For every soldier whose mind dwelt on exalted thoughts, possibly three agreed with Sergeant Marc Boasson, a Jewish convert to Catholicism, killed in 1918, who noted that at Verdun ‘the atrocious environment corrupts the spirits, obsesses it, dissolves it.’

Corruption revealed itself in the guise of brutalisation. As twenty-one-year-old Lieutenant Derville (killed on the Aisne, 1918) predicted at Verdun well before the battle even started:

Perhaps we shall soon all reach the degree of brutishness and indifference of the soldiers of the First Empire.

It was indeed not very exalting to watch wounded comrades-in-arms die where they lay because they could not be removed. One Divisional Chaplain, Abbé Thellier de Poncheville, recalls the spectacle of a horse, still harnessed to its waggon, struggling in the mud of a huge crater. ‘He had been there for two nights, sinking deeper and deeper,’ but the troops, obsessed by their own suffering, passed by without so much as casting a glance at the wretched beast. The fact was that the daily inocculation of horror had begun to make men immune to sensation. Duhamel explains:

A short time ago death was the cruel stranger, the visitor with the flannel footsteps… today, it is the mad dog in the house… One eats, one drinks beside the dead, one sleeps in the midst of the dying, one laughs and one sings in the company of corpses… The frequentation of death which makes life so precious also finishes, sometimes, by giving one a distaste for it, and more often, lassitude.

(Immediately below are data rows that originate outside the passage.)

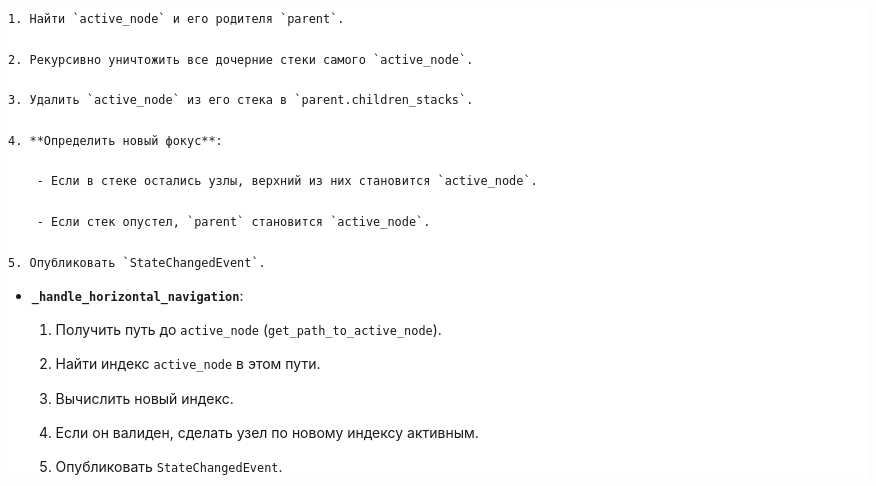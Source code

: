     1. Найти `active_node` и его родителя `parent`.
        
    2. Рекурсивно уничтожить все дочерние стеки самого `active_node`.
        
    3. Удалить `active_node` из его стека в `parent.children_stacks`.
        
    4. **Определить новый фокус**:
        
        - Если в стеке остались узлы, верхний из них становится `active_node`.
            
        - Если стек опустел, `parent` становится `active_node`.
            
    5. Опубликовать `StateChangedEvent`.
        
- **`_handle_horizontal_navigation`**:
    
    1. Получить путь до `active_node` (`get_path_to_active_node`).
        
    2. Найти индекс `active_node` в этом пути.
        
    3. Вычислить новый индекс.
        
    4. Если он валиден, сделать узел по новому индексу активным.
        
    5. Опубликовать `StateChangedEvent`.
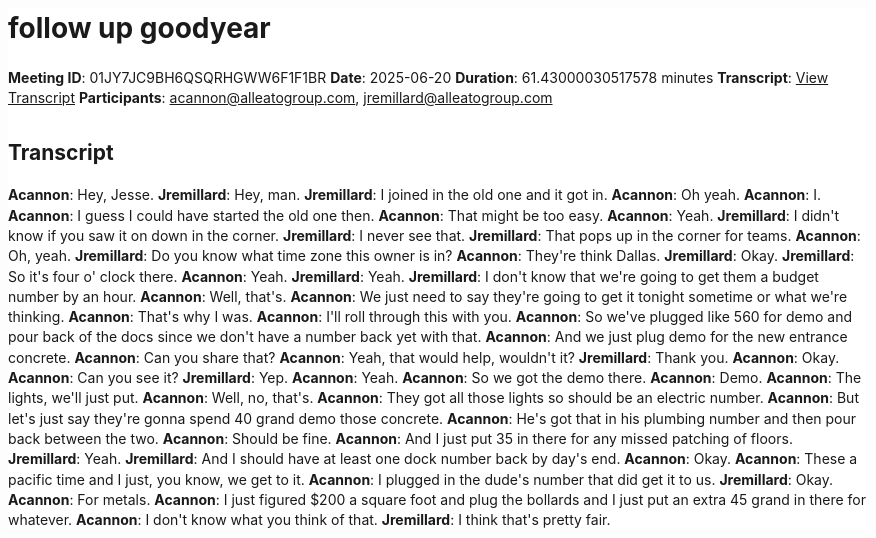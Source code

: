 # follow up goodyear
**Meeting ID**: 01JY7JC9BH6QSQRHGWW6F1F1BR
**Date**: 2025-06-20
**Duration**: 61.43000030517578 minutes
**Transcript**: [View Transcript](https://app.fireflies.ai/view/01JY7JC9BH6QSQRHGWW6F1F1BR)
**Participants**: acannon@alleatogroup.com, jremillard@alleatogroup.com

## Transcript
**Acannon**: Hey, Jesse.
**Jremillard**: Hey, man.
**Jremillard**: I joined in the old one and it got in.
**Acannon**: Oh yeah.
**Acannon**: I.
**Acannon**: I guess I could have started the old one then.
**Acannon**: That might be too easy.
**Acannon**: Yeah.
**Jremillard**: I didn't know if you saw it on down in the corner.
**Jremillard**: I never see that.
**Jremillard**: That pops up in the corner for teams.
**Acannon**: Oh, yeah.
**Jremillard**: Do you know what time zone this owner is in?
**Acannon**: They're think Dallas.
**Jremillard**: Okay.
**Jremillard**: So it's four o' clock there.
**Acannon**: Yeah.
**Jremillard**: Yeah.
**Jremillard**: I don't know that we're going to get them a budget number by an hour.
**Acannon**: Well, that's.
**Acannon**: We just need to say they're going to get it tonight sometime or what we're thinking.
**Acannon**: That's why I was.
**Acannon**: I'll roll through this with you.
**Acannon**: So we've plugged like 560 for demo and pour back of the docs since we don't have a number back yet with that.
**Acannon**: And we just plug demo for the new entrance concrete.
**Acannon**: Can you share that?
**Acannon**: Yeah, that would help, wouldn't it?
**Jremillard**: Thank you.
**Acannon**: Okay.
**Acannon**: Can you see it?
**Jremillard**: Yep.
**Acannon**: Yeah.
**Acannon**: So we got the demo there.
**Acannon**: Demo.
**Acannon**: The lights, we'll just put.
**Acannon**: Well, no, that's.
**Acannon**: They got all those lights so should be an electric number.
**Acannon**: But let's just say they're gonna spend 40 grand demo those concrete.
**Acannon**: He's got that in his plumbing number and then pour back between the two.
**Acannon**: Should be fine.
**Acannon**: And I just put 35 in there for any missed patching of floors.
**Jremillard**: Yeah.
**Jremillard**: And I should have at least one dock number back by day's end.
**Acannon**: Okay.
**Acannon**: These a pacific time and I just, you know, we get to it.
**Acannon**: I plugged in the dude's number that did get it to us.
**Jremillard**: Okay.
**Acannon**: For metals.
**Acannon**: I just figured $200 a square foot and plug the bollards and I just put an extra 45 grand in there for whatever.
**Acannon**: I don't know what you think of that.
**Jremillard**: I think that's pretty fair.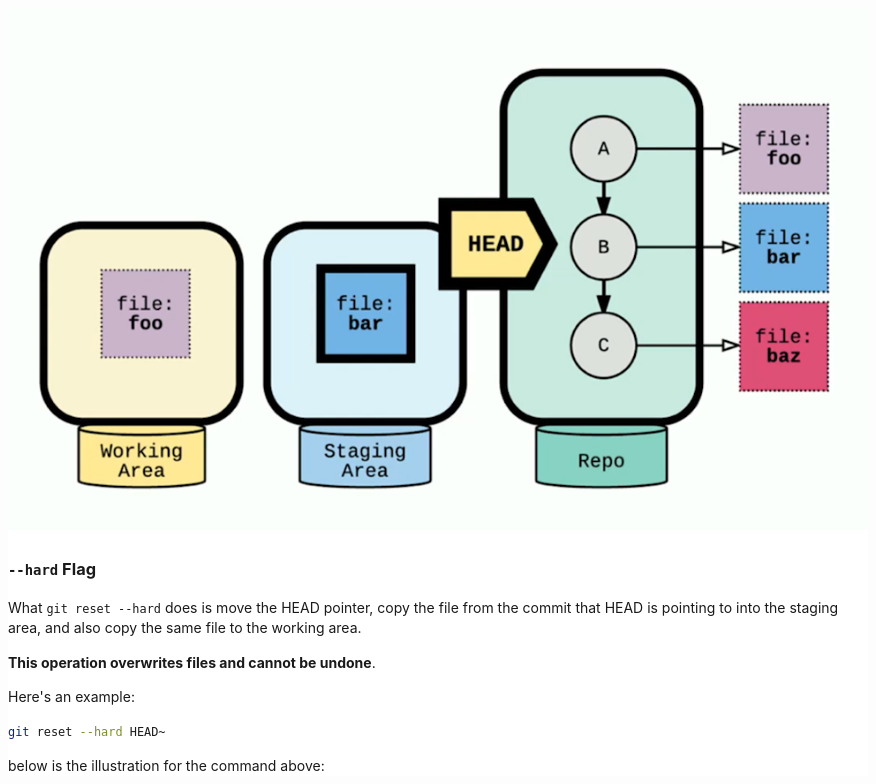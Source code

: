 ![git-reset-mixed](./image/git-reset-mixed.png)

### `--hard` Flag

What `git reset --hard` does is move the HEAD pointer, copy the file from the
commit that HEAD is pointing to into the staging area, and also copy the same
file to the working area.

**This operation overwrites files and cannot be undone**.

Here's an example:
```sh
git reset --hard HEAD~
```
below is the illustration for the command above:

A period of conditioning on the Verdun battlefield manufactured a callousness towards one’s own wounded, and an apathetic, morbid acceptance of mutilation that seem to us — in our comfy isolation — almost bestial. Captain Delvert, one of the more honest and unpretentious of the French war-writers, describes his shock on approaching the Verdun front for the first time, when his company filed past a man lying with his leg shattered by a shell:

Nobody came to his assistance. One felt that men had become brutalised by the preoccupation of not leaving their company and also not delaying in a place where death was raining down.